### Work instruction
Locate and copy each line in the data that contains the word "substr".

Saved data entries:
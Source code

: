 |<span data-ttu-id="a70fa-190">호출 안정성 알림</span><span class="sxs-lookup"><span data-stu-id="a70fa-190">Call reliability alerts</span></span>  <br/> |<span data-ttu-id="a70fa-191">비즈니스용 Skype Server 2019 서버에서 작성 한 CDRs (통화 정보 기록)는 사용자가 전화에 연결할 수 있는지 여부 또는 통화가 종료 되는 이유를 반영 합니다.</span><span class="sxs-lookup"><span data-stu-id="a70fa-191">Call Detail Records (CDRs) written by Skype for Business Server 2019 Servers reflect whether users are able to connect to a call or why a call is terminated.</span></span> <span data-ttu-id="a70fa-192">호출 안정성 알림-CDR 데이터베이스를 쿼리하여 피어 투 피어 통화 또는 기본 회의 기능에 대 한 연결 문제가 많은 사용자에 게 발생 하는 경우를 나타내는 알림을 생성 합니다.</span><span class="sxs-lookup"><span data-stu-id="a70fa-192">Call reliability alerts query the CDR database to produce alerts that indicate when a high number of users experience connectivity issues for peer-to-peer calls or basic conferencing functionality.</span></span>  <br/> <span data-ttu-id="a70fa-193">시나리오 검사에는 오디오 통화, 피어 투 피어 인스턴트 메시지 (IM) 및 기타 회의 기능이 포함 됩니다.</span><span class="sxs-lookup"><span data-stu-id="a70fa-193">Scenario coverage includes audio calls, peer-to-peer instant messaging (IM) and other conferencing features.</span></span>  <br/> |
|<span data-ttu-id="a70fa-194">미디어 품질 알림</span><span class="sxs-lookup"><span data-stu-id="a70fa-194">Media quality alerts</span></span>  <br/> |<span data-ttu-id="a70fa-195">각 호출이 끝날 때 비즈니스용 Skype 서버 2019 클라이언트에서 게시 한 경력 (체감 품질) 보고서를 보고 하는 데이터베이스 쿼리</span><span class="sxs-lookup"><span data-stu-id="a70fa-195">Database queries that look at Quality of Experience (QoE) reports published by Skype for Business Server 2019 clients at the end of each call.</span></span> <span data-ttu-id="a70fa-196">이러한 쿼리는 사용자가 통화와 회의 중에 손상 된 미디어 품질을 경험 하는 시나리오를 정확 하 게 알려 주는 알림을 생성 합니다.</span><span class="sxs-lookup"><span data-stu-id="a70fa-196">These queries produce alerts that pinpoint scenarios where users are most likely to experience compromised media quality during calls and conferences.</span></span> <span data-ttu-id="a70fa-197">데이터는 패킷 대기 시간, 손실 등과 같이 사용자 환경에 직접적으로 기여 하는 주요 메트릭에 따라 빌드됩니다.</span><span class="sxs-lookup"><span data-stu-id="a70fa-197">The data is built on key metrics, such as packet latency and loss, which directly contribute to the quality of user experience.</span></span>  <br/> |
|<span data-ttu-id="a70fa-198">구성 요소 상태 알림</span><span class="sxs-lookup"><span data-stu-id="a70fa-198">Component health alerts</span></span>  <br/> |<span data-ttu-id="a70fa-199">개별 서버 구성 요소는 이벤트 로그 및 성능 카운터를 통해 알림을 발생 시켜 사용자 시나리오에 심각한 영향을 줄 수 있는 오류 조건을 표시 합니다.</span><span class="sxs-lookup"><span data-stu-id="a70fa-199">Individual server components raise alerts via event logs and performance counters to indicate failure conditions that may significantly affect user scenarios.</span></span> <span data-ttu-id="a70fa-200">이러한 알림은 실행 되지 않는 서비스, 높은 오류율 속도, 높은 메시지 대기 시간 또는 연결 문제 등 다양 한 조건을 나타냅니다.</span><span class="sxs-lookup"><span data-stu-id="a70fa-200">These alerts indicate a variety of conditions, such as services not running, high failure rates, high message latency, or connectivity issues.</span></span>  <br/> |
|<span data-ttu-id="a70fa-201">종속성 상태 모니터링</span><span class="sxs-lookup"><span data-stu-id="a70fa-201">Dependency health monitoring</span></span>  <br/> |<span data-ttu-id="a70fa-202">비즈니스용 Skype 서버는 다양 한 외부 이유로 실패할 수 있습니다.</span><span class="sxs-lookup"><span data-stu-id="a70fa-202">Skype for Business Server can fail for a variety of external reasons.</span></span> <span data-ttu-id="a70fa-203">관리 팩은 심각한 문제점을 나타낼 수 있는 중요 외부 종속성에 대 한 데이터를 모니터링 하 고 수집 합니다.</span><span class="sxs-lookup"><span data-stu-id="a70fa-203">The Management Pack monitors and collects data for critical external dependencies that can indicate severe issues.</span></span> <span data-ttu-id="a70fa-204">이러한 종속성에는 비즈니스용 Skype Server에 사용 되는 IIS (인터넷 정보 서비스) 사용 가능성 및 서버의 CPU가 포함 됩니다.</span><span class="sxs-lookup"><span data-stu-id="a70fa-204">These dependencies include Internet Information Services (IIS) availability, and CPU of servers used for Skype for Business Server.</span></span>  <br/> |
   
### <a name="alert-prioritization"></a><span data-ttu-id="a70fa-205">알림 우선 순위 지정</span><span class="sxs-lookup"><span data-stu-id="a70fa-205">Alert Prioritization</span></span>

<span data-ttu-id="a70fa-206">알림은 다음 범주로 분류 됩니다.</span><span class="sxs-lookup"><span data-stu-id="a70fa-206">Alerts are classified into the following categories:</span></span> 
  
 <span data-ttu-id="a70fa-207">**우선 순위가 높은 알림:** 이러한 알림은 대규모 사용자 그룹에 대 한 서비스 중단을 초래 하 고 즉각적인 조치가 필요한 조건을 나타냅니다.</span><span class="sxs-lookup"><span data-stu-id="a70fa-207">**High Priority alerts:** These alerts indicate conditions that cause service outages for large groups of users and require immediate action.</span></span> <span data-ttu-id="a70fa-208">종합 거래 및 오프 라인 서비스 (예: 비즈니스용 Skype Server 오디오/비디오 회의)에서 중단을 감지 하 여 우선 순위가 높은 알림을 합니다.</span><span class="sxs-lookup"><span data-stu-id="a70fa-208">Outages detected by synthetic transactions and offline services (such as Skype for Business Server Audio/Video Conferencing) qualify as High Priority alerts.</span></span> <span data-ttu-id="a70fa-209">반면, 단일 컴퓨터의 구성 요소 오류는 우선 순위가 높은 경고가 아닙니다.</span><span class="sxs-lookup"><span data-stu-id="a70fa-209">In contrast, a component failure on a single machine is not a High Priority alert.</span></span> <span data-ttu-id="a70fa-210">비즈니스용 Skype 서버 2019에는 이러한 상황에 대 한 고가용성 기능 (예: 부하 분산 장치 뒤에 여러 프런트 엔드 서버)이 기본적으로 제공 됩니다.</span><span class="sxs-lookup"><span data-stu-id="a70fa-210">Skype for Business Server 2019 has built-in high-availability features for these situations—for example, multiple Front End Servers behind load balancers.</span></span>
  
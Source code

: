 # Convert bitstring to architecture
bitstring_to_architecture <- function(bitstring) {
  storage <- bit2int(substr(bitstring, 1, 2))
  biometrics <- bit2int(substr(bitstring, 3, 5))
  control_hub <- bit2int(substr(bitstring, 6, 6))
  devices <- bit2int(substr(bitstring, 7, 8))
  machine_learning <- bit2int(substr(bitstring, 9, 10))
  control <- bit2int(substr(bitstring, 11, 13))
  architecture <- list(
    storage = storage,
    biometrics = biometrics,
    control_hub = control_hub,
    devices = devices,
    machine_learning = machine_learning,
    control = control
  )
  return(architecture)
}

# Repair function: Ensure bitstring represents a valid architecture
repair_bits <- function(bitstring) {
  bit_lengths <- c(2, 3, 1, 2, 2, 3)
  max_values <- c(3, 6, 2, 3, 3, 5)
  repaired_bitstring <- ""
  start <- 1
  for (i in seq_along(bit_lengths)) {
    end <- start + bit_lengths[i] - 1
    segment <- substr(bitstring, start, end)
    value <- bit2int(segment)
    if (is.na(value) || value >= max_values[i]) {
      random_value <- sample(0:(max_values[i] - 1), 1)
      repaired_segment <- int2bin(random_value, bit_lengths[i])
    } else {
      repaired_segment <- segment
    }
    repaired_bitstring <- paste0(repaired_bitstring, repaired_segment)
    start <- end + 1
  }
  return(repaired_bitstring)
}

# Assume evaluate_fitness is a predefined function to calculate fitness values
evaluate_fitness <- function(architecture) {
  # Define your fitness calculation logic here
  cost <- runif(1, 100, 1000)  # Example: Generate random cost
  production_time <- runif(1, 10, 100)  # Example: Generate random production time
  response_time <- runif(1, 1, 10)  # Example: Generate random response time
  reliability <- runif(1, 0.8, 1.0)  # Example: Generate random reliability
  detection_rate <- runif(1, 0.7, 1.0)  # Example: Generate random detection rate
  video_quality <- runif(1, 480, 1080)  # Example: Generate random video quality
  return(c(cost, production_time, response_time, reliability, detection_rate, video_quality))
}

### Answer space
  storage <- bit2int(substr(bitstring, 1, 2))
  biometrics <- bit2int(substr(bitstring, 3, 5))
  control_hub <- bit2int(substr(bitstring, 6, 6))
  devices <- bit2int(substr(bitstring, 7, 8))
  machine_learning <- bit2int(substr(bitstring, 9, 10))
  control <- bit2int(substr(bitstring, 11, 13))
    segment <- substr(bitstring, start, end)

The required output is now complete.